This past summer, I finally found the strength to conquer my shyness. On a whim, I applied for a waitressing job at a local camp with the objective of getting out of my comfort zone, since interacting with strangers for eight hours a day seemed like the most efficient way to achieve that. I didn’t expect to like the job, or even to be good at it (just to save money for college), but by the end of the summer, I cried when guests I had spent a week serving departed, and proudly explained to anyone that would listen what I had spent the summer doing.
I entered waitressing scared – the same shy girl I had been at school two hours before – and an hour after I walked through the dining room door for the first time, I was thrown into the chaos, assigned my own tables and taking orders, which didn’t do much to reassure me.

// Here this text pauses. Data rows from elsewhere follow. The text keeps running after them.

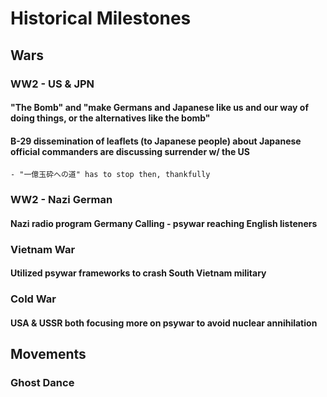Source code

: # Historical Milestones

## Wars
### WW2 - US & JPN
#### "The Bomb" and "make Germans and Japanese like us and our way of doing things, or the alternatives like the bomb"
#### B-29 dissemination of leaflets (to Japanese people) about Japanese official commanders are discussing surrender w/ the US
	- "一億玉砕への道" has to stop then, thankfully
### WW2 - Nazi German
#### Nazi radio program Germany Calling - psywar reaching English listeners

### Vietnam War
#### Utilized psywar frameworks to crash South Vietnam military

### Cold War
#### USA & USSR both focusing more on psywar to avoid nuclear annihilation

## Movements
### Ghost Dance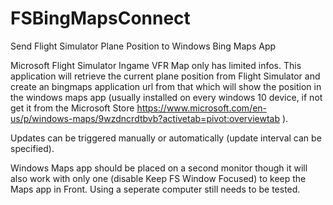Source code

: # FSBingMapsConnect
Send Flight Simulator Plane Position to Windows Bing Maps App

Microsoft Flight Simulator Ingame VFR Map only has limited infos. This application will retrieve the current plane position from Flight Simulator and create an bingmaps application url from that which will show the position in the windows maps app (usually installed on every windows 10 device, if not get it from the Microsoft Store https://www.microsoft.com/en-us/p/windows-maps/9wzdncrdtbvb?activetab=pivot:overviewtab ).

Updates can be triggered manually or automatically (update interval can be specified).

Windows Maps app should be placed on a second monitor though it will also work with only one (disable Keep FS Window Focused) to keep the Maps app in Front. Using a seperate computer still needs to be tested.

My first table consisted of four very drunk Polish men, and as I shakily explained the menu, I kicked myself for being so awkward – too nervous to make jokes, barely stable enough to carry a drink tray. The first weekend I struggled through each table, trying to figure out what I was supposed to be doing and enviously watching the older, more experienced waitresses as they joked with their tables, making conversation like they were old friends. On the third day one of my tables was getting ready to leave, an older man and his son who had been at camp to fish for the weekend, and they took the time to tell me that they were impressed by how well I was already doing at waitressing, telling me that I was “a natural”, and requesting to have me as their waitress when they returned a few weeks later. This could just as possibly have been an attempt to soothe my nerves as it could have been true, but either way, that bit of encouragement was enough to build my confidence in waitressing – to make me burst through the front door at home and hurriedly retell everything to my mom, excited to go back the next day. As each meal went by, I felt more and more comfortable, and by the time the man and his son were back, I was a completely new person (and comfortable with the same jokes and small talk as the other waitresses). Soon, more families requested to have me as their waitress, and every time I received a compliment it reassured me that I was doing well – and that I was capable of such.
Looking ahead in life, I hope to study International Affairs in Washington D.C. and to go on to work at an organization like the United Nations or the State Department. Coming from rural Central Maine, I would never have had the confidence to seriously consider applying to colleges as far away as Washington D.C., or to advocate for myself and my dreams, if I had remained stuck in my shyness. My goals for 2023 are to be accepted into Georgetown University or George Washington University in Washington, D.C., to enjoy the last few months of living in Maine (even though I’ve spent seventeen years wanting to leave), and to stand up for myself and make the most of my freshman year of college – shedding the quiet persona that I’ve inhabited since preschool in exchange for a secure, optimistic one that allows me to be successful and achieve my goals. Had I not learned to believe in myself by becoming a waitress in 2022, these goals would never have been conceivable. I can thank the summer job I applied to on a whim for everything that follows.